A menudo se pone la excusa en las preferencias de la ciudadanía del conjunto del estado, practicando el vicio de confundir el estudio de la opinión popular con los límites de lo políticamente posible. Los politólogos Robert Ford y Philip Cowley advierten de este error a “Sex, Lies and Politics” cuando ponen el ejemplo del primer ministro australiano Bob Hawke que, tras ser informado sobre las actitudes racistas de algunos de sus votantes, la pidió al encuestador que había que hacer para cambiarlo. Tal y como apuntan Christopher M. Achen y Larry Bartels en “Democracy for Realists” las preferencias de la ciudadanía se forman -y cambian- a partir de las acciones de sus referentes políticos, mediáticos y culturales. El ejemplo reciente más espectacular de este mecanismo lo podemos encontrar con las actitudes del electorado republicano estadounidense hacia Rusia durante la presidencia Trump, cuando Putin se convirtió en uno de los líderes mejor valorados por un segmento de la población históricamente muy beligerante con Rusia.

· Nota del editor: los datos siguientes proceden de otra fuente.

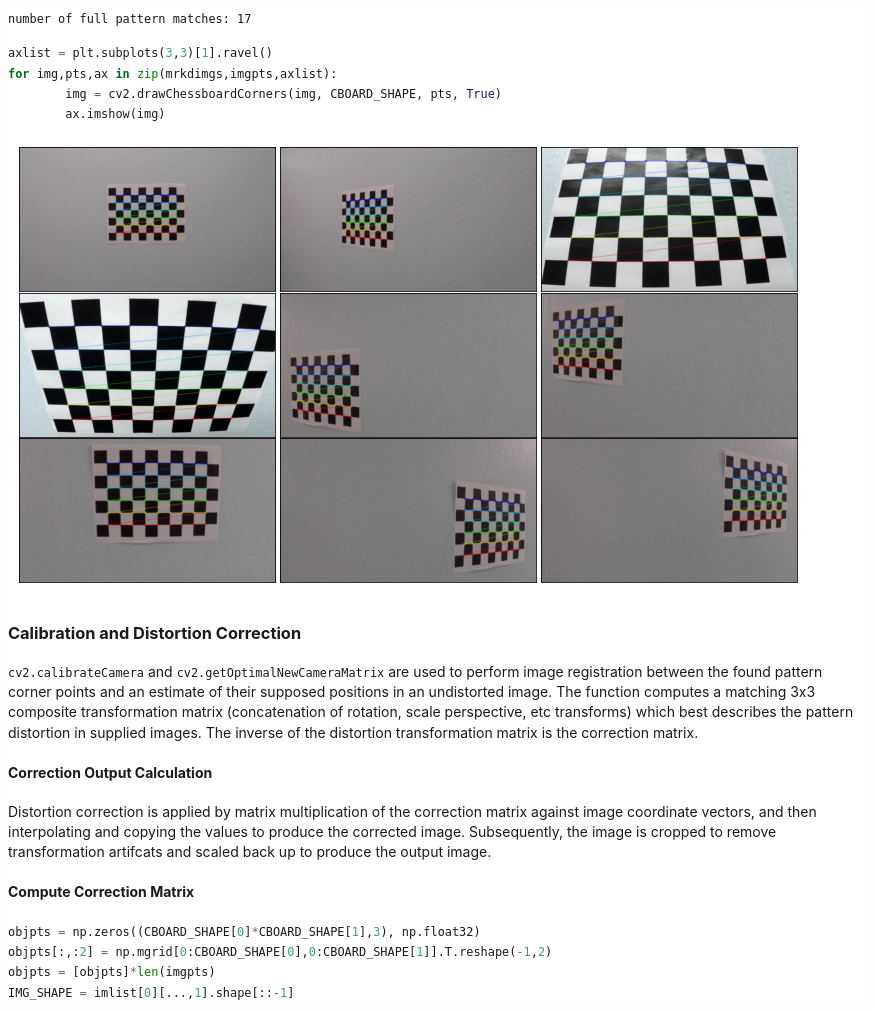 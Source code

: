     number of full pattern matches: 17



```python
axlist = plt.subplots(3,3)[1].ravel()
for img,pts,ax in zip(mrkdimgs,imgpts,axlist):
        img = cv2.drawChessboardCorners(img, CBOARD_SHAPE, pts, True)
        ax.imshow(img)
```


![png](/outputs/calibration_corners.png)


### Calibration and Distortion Correction
`cv2.calibrateCamera` and `cv2.getOptimalNewCameraMatrix` are used to perform image registration between the found pattern corner points and an estimate of their supposed positions in an undistorted image. The function computes a matching 3x3 composite transformation matrix (concatenation of rotation, scale perspective, etc transforms) which best describes the pattern distortion in supplied images. The inverse of the distortion transformation matrix is the correction matrix.  

#### Correction Output Calculation
Distortion correction is applied by matrix multiplication of the correction matrix against image coordinate vectors, and then interpolating and copying the values to produce the corrected image. Subsequently, the image is cropped to remove transformation artifcats and scaled back up to produce the output image. 

#### Compute Correction Matrix


```python
objpts = np.zeros((CBOARD_SHAPE[0]*CBOARD_SHAPE[1],3), np.float32)
objpts[:,:2] = np.mgrid[0:CBOARD_SHAPE[0],0:CBOARD_SHAPE[1]].T.reshape(-1,2)
objpts = [objpts]*len(imgpts)
IMG_SHAPE = imlist[0][...,1].shape[::-1]
```
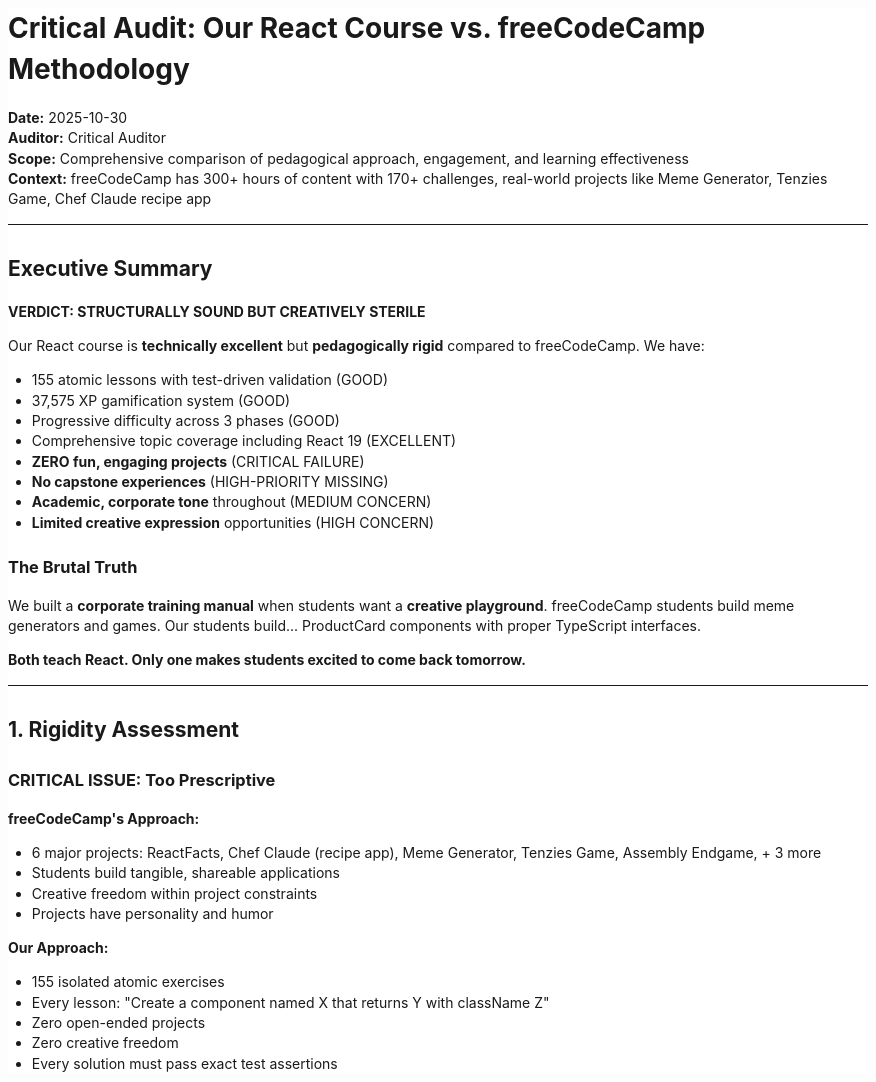 # Critical Audit: Our React Course vs. freeCodeCamp Methodology

**Date:** 2025-10-30  
**Auditor:** Critical Auditor  
**Scope:** Comprehensive comparison of pedagogical approach, engagement, and learning effectiveness  
**Context:** freeCodeCamp has 300+ hours of content with 170+ challenges, real-world projects like Meme Generator, Tenzies Game, Chef Claude recipe app

---

## Executive Summary

**VERDICT: STRUCTURALLY SOUND BUT CREATIVELY STERILE**

Our React course is **technically excellent** but **pedagogically rigid** compared to freeCodeCamp. We have:
- 155 atomic lessons with test-driven validation (GOOD)
- 37,575 XP gamification system (GOOD)
- Progressive difficulty across 3 phases (GOOD)
- Comprehensive topic coverage including React 19 (EXCELLENT)
- **ZERO fun, engaging projects** (CRITICAL FAILURE)
- **No capstone experiences** (HIGH-PRIORITY MISSING)
- **Academic, corporate tone** throughout (MEDIUM CONCERN)
- **Limited creative expression** opportunities (HIGH CONCERN)

### The Brutal Truth

We built a **corporate training manual** when students want a **creative playground**. freeCodeCamp students build meme generators and games. Our students build... ProductCard components with proper TypeScript interfaces.

**Both teach React. Only one makes students excited to come back tomorrow.**

---

## 1. Rigidity Assessment

### CRITICAL ISSUE: Too Prescriptive

**freeCodeCamp's Approach:**
- 6 major projects: ReactFacts, Chef Claude (recipe app), Meme Generator, Tenzies Game, Assembly Endgame, + 3 more
- Students build tangible, shareable applications
- Creative freedom within project constraints
- Projects have personality and humor

**Our Approach:**
- 155 isolated atomic exercises
- Every lesson: "Create a component named X that returns Y with className Z"
- Zero open-ended projects
- Zero creative freedom
- Every solution must pass exact test assertions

En noviembre de 2019, el Centro de Estudios de Opinión hizo una encuesta en el resto del Estado sobre la relación entre Catalunya y España. Allí apuntaban a que un 36,2% de la ciudadanía del conjunto del Estado sería favorable a un referéndum, que un 68% consideraba necesario solucionar el conflicto mediante el diálogo y la negociación -un 21,2% sin límites y un 46% dentro de la constitución- y que un 33,9% consideraba injusto el encarcelamiento del Govern de la Generalitat y los Jordis. No se puede decir que en España exista la mayoría a favor de la libertad y la autodeterminación que si existe en Catalunya, pero sí hay suficiente margen para una negociación ambiciosa y sin vetos. Tampoco se puede menospreciar el 33% a favor del referéndum y la libertad de los presos, sobre todo cuando la posición del grueso de los partidos, opinadores y medios de comunicación estatal ha sido una de rechazo unánime y criminalización del movimiento independentista.

La solución Tarradellas requiere que el PSOE abandone la política lampedusiana que cree posible volver al oasis catalán con medidas de gracia discrecionales y con reformas superficiales que no alteren los fundamentos de la relación entre Catalunya y el Estado. La solución Tarradellas exige de valentía y coraje para romper un discurso sobre “el constitucionalismo” que, lejos de reflejar los acuerdos del 78, ha consagrado su reinterpretación aznarista. Sin compromiso y ambición para un diálogo entero y voluntad de abordar el fondo del problema no habrá manera de solucionar el conflicto, ni de combatir la hegemonía institucional, cultural e ideológica de la derecha nacionalista española.